The orthogonal design with 54 health states produced the lowest root mean squared errors. Over-representation of common health states in a design did not improve the estimations for these states. The published designs performed the worst, whereas the random selection designs were good on average. Nevertheless, the performance of the random selection designs showed more variance compared with orthogonal designs, because some of the former designs did not display appropriate balance.
The published designs gave rise to large estimation errors for the extrapolated EQ-5D-3L health states. The orthogonal design focusing on statistical efficiency showed its superiority. Overall, when weighing up design properties, increased statistical efficiency outweighs an increased error rate, if any, in rare health states.
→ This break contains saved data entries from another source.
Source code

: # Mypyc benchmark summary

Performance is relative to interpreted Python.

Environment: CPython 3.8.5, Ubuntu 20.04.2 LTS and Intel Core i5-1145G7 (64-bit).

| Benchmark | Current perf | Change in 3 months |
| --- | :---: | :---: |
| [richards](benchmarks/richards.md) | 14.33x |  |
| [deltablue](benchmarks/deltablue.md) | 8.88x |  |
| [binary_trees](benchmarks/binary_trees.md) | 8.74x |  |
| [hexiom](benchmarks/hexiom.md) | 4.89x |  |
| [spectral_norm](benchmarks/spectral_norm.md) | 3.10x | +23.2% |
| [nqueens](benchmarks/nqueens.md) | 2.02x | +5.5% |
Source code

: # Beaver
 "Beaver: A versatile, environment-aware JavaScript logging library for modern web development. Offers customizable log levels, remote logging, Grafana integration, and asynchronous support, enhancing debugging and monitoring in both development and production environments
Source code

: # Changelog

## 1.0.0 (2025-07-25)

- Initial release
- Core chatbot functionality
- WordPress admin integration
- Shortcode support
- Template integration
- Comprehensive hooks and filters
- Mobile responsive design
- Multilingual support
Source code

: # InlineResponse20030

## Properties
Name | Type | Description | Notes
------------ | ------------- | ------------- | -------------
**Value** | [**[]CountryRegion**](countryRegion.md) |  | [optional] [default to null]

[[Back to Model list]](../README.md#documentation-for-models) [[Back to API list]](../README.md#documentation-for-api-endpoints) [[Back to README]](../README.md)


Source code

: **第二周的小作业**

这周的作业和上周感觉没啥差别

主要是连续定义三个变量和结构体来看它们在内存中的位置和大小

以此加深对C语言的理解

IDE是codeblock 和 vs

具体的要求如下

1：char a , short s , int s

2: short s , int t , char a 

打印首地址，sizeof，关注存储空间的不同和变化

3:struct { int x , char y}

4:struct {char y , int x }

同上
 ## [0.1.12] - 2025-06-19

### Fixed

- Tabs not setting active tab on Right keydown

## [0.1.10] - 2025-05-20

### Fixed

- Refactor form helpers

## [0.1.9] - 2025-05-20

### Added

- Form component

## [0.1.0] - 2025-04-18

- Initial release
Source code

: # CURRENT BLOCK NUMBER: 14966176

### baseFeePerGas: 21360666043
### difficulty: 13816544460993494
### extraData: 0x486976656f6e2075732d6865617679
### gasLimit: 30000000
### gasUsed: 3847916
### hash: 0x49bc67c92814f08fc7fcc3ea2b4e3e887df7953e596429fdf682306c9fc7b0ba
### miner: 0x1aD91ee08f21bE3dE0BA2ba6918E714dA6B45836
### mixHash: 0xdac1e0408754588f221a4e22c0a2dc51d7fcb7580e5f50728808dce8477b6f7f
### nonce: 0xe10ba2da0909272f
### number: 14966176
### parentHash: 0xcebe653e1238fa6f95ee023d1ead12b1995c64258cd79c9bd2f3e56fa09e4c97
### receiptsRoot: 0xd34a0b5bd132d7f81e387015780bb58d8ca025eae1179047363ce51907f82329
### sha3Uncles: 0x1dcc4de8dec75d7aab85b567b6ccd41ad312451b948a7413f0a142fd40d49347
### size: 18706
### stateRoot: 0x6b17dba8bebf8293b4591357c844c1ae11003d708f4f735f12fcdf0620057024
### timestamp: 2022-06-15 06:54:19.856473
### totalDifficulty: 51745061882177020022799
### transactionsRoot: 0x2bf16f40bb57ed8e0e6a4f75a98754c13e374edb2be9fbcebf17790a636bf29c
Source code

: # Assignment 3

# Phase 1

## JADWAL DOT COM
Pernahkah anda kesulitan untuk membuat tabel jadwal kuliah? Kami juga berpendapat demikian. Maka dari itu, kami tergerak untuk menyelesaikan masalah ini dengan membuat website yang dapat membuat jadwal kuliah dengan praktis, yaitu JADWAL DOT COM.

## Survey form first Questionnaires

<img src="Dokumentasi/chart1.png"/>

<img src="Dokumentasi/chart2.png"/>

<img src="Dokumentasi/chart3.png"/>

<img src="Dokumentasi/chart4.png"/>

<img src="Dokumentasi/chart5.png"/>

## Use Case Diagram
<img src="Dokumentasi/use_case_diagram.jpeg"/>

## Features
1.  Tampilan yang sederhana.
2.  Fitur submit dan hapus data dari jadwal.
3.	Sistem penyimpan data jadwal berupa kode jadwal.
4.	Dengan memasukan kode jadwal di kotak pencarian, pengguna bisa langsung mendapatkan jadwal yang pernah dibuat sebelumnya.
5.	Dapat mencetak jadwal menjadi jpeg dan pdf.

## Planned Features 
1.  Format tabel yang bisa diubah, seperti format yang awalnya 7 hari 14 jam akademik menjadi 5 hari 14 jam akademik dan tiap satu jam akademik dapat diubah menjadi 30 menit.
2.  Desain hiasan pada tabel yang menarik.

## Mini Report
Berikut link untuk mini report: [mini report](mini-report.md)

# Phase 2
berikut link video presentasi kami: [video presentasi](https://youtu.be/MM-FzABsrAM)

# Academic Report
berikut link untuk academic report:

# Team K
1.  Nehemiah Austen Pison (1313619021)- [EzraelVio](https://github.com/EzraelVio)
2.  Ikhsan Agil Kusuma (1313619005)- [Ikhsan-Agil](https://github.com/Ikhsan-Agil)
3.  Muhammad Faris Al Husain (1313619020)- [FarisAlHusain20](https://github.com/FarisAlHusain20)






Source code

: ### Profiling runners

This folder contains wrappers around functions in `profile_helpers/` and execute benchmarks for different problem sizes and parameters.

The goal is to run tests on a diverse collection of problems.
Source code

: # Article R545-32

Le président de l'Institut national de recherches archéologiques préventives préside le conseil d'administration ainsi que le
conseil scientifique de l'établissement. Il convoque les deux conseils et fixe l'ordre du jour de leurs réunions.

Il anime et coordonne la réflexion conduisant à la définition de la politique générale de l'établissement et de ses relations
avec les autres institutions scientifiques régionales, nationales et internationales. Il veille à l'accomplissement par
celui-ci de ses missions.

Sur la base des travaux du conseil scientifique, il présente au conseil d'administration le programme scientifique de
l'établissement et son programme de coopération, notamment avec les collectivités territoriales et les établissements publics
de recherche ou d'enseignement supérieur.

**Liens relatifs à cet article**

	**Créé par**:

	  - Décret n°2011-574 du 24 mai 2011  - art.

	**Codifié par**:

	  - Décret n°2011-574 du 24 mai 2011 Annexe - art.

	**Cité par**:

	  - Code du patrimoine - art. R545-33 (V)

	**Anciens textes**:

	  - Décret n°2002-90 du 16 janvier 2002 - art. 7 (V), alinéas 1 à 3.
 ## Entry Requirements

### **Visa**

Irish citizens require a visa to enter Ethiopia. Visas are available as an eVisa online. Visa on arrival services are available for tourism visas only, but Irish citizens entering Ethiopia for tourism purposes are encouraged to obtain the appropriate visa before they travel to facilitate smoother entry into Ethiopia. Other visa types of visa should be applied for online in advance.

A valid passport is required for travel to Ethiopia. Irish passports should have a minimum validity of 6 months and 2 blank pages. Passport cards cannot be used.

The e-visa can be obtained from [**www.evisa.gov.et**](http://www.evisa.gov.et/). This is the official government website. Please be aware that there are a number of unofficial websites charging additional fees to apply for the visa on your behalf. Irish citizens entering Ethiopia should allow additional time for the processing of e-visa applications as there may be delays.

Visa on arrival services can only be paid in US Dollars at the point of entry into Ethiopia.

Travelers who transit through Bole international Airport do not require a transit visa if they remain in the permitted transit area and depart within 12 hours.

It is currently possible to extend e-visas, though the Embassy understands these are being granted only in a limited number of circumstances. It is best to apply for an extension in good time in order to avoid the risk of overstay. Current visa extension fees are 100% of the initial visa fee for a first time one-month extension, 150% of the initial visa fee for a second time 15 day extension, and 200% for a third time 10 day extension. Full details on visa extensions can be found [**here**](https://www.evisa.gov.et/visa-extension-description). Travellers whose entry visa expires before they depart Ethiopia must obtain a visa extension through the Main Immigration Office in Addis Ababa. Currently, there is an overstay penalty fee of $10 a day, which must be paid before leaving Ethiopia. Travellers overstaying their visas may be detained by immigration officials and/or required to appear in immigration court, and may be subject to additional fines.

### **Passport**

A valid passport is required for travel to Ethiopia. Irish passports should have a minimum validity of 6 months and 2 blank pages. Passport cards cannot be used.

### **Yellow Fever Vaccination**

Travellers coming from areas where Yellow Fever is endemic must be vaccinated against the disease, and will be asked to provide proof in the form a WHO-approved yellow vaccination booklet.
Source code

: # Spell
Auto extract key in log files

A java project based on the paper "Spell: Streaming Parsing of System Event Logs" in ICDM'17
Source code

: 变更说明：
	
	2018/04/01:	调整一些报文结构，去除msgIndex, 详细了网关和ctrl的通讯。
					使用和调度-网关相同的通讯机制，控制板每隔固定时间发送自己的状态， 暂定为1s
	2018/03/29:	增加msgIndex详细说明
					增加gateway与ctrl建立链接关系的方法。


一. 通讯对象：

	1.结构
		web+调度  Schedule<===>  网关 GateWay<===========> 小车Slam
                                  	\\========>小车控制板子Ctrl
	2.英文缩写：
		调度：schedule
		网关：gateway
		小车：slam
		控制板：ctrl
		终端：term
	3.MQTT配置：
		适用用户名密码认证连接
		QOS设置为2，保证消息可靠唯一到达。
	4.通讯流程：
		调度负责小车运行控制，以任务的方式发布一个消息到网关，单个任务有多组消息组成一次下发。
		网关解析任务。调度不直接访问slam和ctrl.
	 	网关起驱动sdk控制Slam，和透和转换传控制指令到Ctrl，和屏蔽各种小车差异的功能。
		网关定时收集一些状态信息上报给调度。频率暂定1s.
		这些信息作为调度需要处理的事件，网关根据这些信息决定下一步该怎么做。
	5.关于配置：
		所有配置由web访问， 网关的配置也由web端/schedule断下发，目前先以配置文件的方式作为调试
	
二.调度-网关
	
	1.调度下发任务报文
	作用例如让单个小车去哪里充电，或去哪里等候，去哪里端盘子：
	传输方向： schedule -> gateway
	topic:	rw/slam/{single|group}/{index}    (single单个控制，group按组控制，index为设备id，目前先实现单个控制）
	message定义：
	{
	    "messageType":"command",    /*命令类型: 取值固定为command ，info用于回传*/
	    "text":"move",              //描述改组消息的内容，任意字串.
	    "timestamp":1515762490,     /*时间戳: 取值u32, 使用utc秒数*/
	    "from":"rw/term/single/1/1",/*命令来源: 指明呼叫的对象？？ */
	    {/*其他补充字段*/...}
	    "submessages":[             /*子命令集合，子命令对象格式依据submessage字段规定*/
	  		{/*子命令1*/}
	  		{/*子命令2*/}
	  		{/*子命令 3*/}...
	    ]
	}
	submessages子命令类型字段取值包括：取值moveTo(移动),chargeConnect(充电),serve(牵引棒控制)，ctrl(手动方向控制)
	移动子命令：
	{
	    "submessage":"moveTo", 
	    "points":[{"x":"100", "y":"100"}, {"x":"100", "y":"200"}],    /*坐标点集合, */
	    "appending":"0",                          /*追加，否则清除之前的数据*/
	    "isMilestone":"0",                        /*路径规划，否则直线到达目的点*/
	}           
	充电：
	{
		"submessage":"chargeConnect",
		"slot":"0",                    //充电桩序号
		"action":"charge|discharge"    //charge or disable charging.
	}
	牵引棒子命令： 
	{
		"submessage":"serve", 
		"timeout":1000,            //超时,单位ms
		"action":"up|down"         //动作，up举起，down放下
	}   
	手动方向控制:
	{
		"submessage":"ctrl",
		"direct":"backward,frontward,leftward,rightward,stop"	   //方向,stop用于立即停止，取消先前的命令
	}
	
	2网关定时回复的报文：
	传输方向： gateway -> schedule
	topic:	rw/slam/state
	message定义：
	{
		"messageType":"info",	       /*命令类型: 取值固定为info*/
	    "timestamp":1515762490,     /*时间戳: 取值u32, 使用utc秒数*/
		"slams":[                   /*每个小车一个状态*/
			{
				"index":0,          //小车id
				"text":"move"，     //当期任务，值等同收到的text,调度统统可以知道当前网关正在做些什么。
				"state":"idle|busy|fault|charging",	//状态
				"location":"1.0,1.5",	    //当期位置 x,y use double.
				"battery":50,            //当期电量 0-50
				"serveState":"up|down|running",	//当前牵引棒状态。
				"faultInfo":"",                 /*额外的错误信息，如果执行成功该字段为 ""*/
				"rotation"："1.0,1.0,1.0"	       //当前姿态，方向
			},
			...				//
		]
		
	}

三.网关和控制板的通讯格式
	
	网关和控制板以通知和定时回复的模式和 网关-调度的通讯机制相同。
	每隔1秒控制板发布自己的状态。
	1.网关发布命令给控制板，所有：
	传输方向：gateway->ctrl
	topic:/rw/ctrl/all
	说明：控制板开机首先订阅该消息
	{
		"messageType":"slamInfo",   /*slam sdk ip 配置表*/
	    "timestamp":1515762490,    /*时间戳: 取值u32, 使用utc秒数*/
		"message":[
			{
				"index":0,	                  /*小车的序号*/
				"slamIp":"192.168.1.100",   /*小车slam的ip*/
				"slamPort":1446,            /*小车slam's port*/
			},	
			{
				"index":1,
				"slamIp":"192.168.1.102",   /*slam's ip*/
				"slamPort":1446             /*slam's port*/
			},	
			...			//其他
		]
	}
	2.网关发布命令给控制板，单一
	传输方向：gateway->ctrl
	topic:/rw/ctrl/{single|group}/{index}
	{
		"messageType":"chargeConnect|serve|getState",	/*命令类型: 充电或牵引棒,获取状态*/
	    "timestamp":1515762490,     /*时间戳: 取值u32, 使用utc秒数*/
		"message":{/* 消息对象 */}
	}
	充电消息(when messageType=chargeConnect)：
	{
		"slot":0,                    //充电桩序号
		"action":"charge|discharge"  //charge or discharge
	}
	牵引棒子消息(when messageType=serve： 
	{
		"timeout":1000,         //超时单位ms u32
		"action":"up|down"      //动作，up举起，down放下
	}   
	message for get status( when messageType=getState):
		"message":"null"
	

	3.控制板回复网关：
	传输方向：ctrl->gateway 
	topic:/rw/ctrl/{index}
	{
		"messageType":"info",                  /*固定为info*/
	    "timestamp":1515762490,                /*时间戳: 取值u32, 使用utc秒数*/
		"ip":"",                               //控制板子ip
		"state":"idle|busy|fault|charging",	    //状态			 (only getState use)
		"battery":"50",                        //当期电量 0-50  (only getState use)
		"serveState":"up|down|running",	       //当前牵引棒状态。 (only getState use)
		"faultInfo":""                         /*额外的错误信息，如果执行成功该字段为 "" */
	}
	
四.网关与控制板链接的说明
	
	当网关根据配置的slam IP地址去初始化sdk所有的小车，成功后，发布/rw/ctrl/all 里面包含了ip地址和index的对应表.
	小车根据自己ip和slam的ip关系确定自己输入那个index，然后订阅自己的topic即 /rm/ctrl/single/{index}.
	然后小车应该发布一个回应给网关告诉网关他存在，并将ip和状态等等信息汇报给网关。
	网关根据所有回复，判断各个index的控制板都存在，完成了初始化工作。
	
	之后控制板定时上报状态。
对于许多国家而言,已经建立了三级欧洲五维健康量表(EQ-5D-3L)值集,以估计健康状况效用。为了生成这些值集,研究人员首先从代表普通大众的小组中收集了一组预先选定的健康状态的价值,然后使用预测算法为所有 243 个状态生成价值。在日常实践中,健康状态的高流行率历来是选择一组健康状态作为观察集的关键标准。最近,已经提出了其他标准,特别是基于随机和正交等统计标准的方法。
评估早期和较新的标准在预测所有健康状态的价值以及特别是常见健康状态的价值方面的有效性和准确性。
我们使用了一个预先存在的数据集,其中包含了 126 名学生的视觉模拟量表值,每个学生都对所有 243 个 EQ-5D-3L 状态进行了估值。然后,我们生成了一系列设计,并随后根据每个设计对数据进行建模。其中一些设计过去已经使用过,例如,包含了健康测量与评估方法。其他是新生成的。不同设计的性能是根据所有健康状态的最低均方根误差总和来评估的,对于常见和罕见状态则分别进行评估。常见或罕见的分类是基于三个患者和人群数据集(共 5269 例)中状态出现的频率来确定的。
具有 54 个健康状态的正交设计产生了最低的均方根误差。在设计中过度表示常见健康状态并不能改善对这些状态的估计。公布的设计表现最差,而随机选择设计平均表现良好。然而,随机选择设计的性能与正交设计相比显示出更多的变化,因为其中一些设计没有显示出适当的平衡。
公布的设计导致对推断的 EQ-5D-3L 健康状态的估计出现了较大的误差。侧重于统计效率的正交设计显示出了其优越性。总体而言,在权衡设计属性时,如果存在任何稀有健康状态的误差率增加,则增加统计效率将超过误差率。